Doctors are personally paying more settlements under the False Claims Act. In that regard, the Yates memorandum appears to be having its intended effect. The 2015 memo required investigators to focus more on individual liability when resolving fraud investigations. That year only 6 settlements forced doctors to pay when settling complaints filed under the False Claims Act. According to an analysis by Eric Topor of Bloomberg BNA (subscription required), personal settlements paid by doctors have more than tripled. This year the number is up to 26 — and the year is not over yet.
The trend is likely to continue. A recent post reported that Deputy Attorney General Rosenstein wants to incorporate the Yates memo into the United States Attorney’s Manual. Although Rosenstein will review the policy at that time, he indicated that he intends to maintain pressure on individuals.
Torpor’s analysis suggests doctors working for hospitals may be safer because they are farther away from billing. True as far as it goes; a doctor probably has greater exposure when the doctor owns the entity. However, the Yates memo is not concerned with entrepreneurial risk. A doctor remains liable when the doctor participates in fraudulent practices regardless of who owns the entity. If the investigation reveals a doctor’s involvement, the government is much more likely to demand a personal settlement from that doctor. Not surprisingly, Topor’s article shows qui tam relators also want a greater payout from doctors.
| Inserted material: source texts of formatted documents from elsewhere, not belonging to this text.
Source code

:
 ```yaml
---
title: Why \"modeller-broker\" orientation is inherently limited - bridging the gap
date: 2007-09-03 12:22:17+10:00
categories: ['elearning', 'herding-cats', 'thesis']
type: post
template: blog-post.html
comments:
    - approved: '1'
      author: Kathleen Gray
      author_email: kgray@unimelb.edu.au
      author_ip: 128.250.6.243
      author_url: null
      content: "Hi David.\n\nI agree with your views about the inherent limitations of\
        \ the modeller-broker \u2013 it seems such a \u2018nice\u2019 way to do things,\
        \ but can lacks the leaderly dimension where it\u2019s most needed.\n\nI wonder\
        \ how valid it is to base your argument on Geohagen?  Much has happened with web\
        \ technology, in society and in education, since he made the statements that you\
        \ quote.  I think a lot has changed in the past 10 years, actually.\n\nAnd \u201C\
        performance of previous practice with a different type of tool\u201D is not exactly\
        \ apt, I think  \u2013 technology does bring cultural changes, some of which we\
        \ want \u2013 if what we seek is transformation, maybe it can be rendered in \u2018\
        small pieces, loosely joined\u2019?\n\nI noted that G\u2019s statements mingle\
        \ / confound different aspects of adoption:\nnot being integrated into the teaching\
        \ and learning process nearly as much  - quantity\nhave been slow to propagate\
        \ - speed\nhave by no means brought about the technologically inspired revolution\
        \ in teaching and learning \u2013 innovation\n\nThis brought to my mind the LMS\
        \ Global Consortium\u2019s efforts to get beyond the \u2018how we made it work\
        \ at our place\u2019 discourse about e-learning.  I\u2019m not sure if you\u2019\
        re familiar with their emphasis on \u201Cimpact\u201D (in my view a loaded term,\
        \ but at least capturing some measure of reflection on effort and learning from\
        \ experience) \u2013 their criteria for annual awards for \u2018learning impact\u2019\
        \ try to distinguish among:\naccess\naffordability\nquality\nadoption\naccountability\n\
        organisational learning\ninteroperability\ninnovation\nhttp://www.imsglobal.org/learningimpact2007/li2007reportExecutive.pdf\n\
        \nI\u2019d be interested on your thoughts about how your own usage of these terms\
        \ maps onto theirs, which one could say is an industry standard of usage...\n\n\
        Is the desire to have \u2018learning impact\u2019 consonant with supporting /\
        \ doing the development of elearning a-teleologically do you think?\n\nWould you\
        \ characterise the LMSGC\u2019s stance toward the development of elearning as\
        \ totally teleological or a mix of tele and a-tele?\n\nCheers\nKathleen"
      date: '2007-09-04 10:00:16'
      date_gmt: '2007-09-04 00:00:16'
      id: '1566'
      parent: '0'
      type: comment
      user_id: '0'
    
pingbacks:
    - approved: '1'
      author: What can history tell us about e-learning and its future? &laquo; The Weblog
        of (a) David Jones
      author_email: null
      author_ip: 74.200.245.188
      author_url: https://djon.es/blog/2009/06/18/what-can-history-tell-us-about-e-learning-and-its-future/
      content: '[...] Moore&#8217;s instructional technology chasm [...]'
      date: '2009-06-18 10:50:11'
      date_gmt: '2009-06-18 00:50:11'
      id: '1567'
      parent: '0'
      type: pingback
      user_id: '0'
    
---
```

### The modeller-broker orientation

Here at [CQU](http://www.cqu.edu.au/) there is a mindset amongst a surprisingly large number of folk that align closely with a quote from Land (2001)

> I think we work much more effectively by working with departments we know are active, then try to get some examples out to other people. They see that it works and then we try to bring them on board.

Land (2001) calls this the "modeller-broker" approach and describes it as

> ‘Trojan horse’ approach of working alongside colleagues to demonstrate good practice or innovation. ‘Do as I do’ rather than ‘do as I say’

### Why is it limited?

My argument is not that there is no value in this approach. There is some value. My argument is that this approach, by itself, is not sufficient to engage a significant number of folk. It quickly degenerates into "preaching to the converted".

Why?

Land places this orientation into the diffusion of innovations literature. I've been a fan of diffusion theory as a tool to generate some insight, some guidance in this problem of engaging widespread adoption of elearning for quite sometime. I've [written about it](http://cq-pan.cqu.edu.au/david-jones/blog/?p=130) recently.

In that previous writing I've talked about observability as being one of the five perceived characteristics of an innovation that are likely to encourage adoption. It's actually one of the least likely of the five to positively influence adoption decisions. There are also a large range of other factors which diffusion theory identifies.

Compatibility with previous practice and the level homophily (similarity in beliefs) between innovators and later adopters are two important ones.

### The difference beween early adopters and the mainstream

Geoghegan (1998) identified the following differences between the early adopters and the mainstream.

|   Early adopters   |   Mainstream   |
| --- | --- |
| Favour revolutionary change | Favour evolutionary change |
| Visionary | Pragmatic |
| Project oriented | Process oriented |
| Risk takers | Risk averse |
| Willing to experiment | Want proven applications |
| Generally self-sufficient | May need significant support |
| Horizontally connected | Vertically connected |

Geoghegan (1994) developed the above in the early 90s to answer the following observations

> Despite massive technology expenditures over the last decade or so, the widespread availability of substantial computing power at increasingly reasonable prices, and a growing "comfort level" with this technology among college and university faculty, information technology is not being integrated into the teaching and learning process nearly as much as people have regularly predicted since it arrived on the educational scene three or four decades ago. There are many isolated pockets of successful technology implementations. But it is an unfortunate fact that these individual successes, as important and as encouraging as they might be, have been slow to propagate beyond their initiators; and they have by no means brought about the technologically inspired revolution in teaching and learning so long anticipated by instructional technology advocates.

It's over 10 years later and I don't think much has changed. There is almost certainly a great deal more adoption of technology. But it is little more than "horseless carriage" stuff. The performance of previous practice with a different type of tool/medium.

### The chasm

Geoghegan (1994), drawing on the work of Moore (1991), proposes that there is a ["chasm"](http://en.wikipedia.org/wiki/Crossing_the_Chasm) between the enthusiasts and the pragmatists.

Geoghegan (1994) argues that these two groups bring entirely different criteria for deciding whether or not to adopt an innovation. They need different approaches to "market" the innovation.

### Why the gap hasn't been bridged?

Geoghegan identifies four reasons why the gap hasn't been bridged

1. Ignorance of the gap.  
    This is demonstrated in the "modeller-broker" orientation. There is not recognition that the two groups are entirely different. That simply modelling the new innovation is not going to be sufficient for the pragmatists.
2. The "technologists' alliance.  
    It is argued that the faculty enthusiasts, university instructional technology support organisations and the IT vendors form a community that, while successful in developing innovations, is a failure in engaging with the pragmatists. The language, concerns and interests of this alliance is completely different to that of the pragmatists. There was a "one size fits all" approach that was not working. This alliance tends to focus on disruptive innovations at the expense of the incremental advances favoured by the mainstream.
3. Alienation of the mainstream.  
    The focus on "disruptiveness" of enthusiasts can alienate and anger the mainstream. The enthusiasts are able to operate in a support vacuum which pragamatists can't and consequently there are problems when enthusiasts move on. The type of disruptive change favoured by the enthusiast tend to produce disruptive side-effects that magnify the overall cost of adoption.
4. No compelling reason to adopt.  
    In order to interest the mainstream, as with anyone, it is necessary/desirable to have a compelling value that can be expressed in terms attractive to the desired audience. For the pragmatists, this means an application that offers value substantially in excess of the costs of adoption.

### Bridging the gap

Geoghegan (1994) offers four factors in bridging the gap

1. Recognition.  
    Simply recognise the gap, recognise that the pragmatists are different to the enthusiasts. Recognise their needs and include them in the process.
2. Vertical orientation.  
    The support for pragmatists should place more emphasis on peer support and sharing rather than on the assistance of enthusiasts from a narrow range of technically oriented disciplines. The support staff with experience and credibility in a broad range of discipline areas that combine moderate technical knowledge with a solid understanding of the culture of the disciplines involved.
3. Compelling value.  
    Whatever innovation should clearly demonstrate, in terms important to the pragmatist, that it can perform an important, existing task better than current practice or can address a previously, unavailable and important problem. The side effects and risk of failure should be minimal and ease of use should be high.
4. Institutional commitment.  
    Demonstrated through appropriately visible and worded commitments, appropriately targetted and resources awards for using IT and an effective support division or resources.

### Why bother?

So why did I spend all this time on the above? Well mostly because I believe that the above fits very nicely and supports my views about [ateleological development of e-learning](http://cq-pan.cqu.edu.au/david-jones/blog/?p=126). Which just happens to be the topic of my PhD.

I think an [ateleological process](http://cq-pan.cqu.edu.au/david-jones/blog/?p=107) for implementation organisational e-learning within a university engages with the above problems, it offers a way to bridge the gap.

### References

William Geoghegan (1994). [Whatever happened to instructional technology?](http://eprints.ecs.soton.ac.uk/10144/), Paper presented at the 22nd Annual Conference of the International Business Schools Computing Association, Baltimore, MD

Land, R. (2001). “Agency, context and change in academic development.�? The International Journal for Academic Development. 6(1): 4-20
The analysis reveals an increase in clauses requiring individuals to cooperate with ongoing fraud investigations. Use of cooperation clauses in settlements appears to have doubled since 2008. This increase is not necessarily ominous. The Yates memo encourages government attorneys to keep the option of additional settlements where possible. Although a cooperation clause does not mean an additional false claims settlement is inevitable, doctors must recognize the clause allows an investigation to continue.